Show every line of the data that includes the word "application".

[Opening Data provided section]

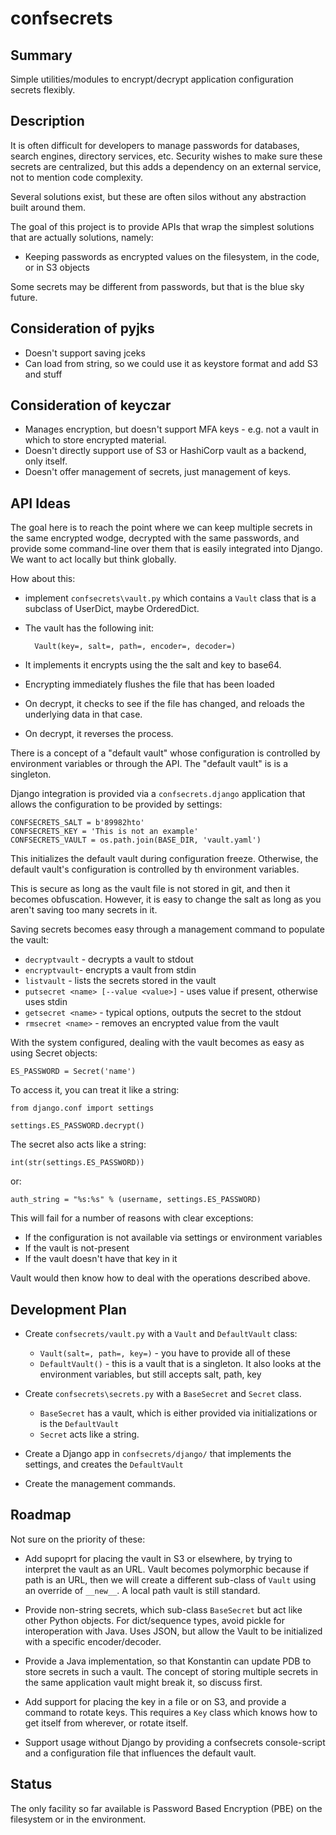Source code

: # confsecrets

## Summary

Simple utilities/modules to encrypt/decrypt application configuration secrets flexibly.

## Description

It is often difficult for developers to manage passwords for databases, search
engines, directory services, etc.  Security wishes to make sure these secrets
are centralized, but this adds a dependency on an external service, not to
mention code complexity.

Several solutions exist, but these are often silos without any abstraction built
around them.

The goal of this project is to provide APIs that wrap the simplest solutions that
are actually solutions, namely:
 - Keeping passwords as encrypted values on the filesystem, in the code, or in S3 objects

Some secrets may be different from passwords, but that is the blue sky future.

## Consideration of pyjks

- Doesn't support saving jceks
- Can load from string, so we could use it as keystore format and add S3 and stuff

## Consideration of keyczar

- Manages encryption, but doesn't support MFA keys - e.g. not a vault in which to store
  encrypted material.
- Doesn't directly support use of S3 or HashiCorp vault as a backend, only itself.
- Doesn't offer management of secrets, just management of keys.

## API Ideas

The goal here is to reach the point where we can keep multiple secrets in the same 
encrypted wodge, decrypted with the same passwords, and provide some command-line over 
them that is easily integrated into Django.  We want to act locally but think globally.

How about this:
  - implement `confsecrets\vault.py` which contains a `Vault` class that is a subclass of UserDict, maybe OrderedDict.
  - The vault has the following init:

          Vault(key=, salt=, path=, encoder=, decoder=)

  - It implements it encrypts using the the salt and key to base64.
  - Encrypting immediately flushes the file that has been loaded
  - On decrypt, it checks to see if the file has changed, and reloads the underlying data in that case.
  - On decrypt, it reverses the process.

There is a concept of a "default vault" whose configuration is controlled by environment variables or through the API.
The "default vault" is is a singleton.   

Django integration is provided via a `confsecrets.django` application that allows the configuration to be provided by settings:

    CONFSECRETS_SALT = b'89982hto'
    CONFSECRETS_KEY = 'This is not an example'
    CONFSECRETS_VAULT = os.path.join(BASE_DIR, 'vault.yaml')

This initializes the default vault during configuration freeze.   Otherwise, the default vault's configuration is controlled by th
environment variables.

This is secure as long as the vault file is not stored in git, and then it becomes obfuscation.  However, it is easy to change the salt
as long as you aren't saving too many secrets in it.


Saving secrets becomes easy through a management command to populate the vault:

  * `decryptvault` - decrypts a vault to stdout
  * `encryptvault`- encrypts a vault from stdin
  * `listvault` - lists the secrets stored in the vault
  * `putsecret <name> [--value <value>]` - uses value if present, otherwise uses stdin
  * `getsecret <name>` - typical options, outputs the secret to the stdout
  * `rmsecret <name>` - removes an encrypted value from the vault

With the system configured, dealing with the vault becomes as easy as using Secret objects:

    ES_PASSWORD = Secret('name')

To access it, you can treat it like a string:

    from django.conf import settings

    settings.ES_PASSWORD.decrypt()

The secret also acts like a string:

    int(str(settings.ES_PASSWORD))

or:

    auth_string = "%s:%s" % (username, settings.ES_PASSWORD)
  
This will fail for a number of reasons with clear exceptions:
   - If  the configuration is not available via settings or environment variables
   - If the vault is not-present
   - If the vault doesn't have that key in it

Vault would then know how to deal with the operations described above.

## Development Plan

- Create `confsecrets/vault.py` with a `Vault` and `DefaultVault` class:

    - `Vault(salt=, path=, key=)` - you have to provide all of these
    - `DefaultVault()` - this is a vault that is a singleton.   It also looks at the environment variables, but still accepts salt, path, key

- Create `confsecrets\secrets.py` with a `BaseSecret` and `Secret` class.

   - `BaseSecret` has a vault, which is either provided via initializations or is the `DefaultVault`
   - `Secret` acts like a string.

- Create a Django app in `confsecrets/django/` that implements the settings, and creates the `DefaultVault`

- Create the management commands.

## Roadmap

Not sure on the priority of these:

- Add supoprt for placing the vault in S3 or elsewhere, by trying to interpret the vault as an URL.  Vault becomes polymorphic because
  if path is an URL, then we will create a different sub-class of `Vault` using an override of `__new__`.   A local path vault is still
  standard.

- Provide non-string secrets, which sub-class `BaseSecret` but act like other Python objects. For dict/sequence types, avoid pickle 
  for interoperation with Java. Uses JSON, but allow the Vault to be initialized with a specific encoder/decoder.

- Provide a Java implementation, so that Konstantin can update PDB to store secrets in such a vault. The concept of storing multiple 
  secrets in the same application vault might break it, so discuss first.

- Add support for placing the key in a file or on S3, and provide a command to rotate keys. This requires a `Key` class which knows
  how to get itself from wherever, or rotate itself.

- Support usage without Django by providing a confsecrets console-script and a configuration file that influences the default vault.


## Status

The only facility so far available is Password Based Encryption (PBE) on the filesystem or in the environment.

[Closing Data provided section]

# Solution to this task
Simple utilities/modules to encrypt/decrypt application configuration secrets flexibly.
Django integration is provided via a `confsecrets.django` application that allows the configuration to be provided by settings:
  secrets in the same application vault might break it, so discuss first.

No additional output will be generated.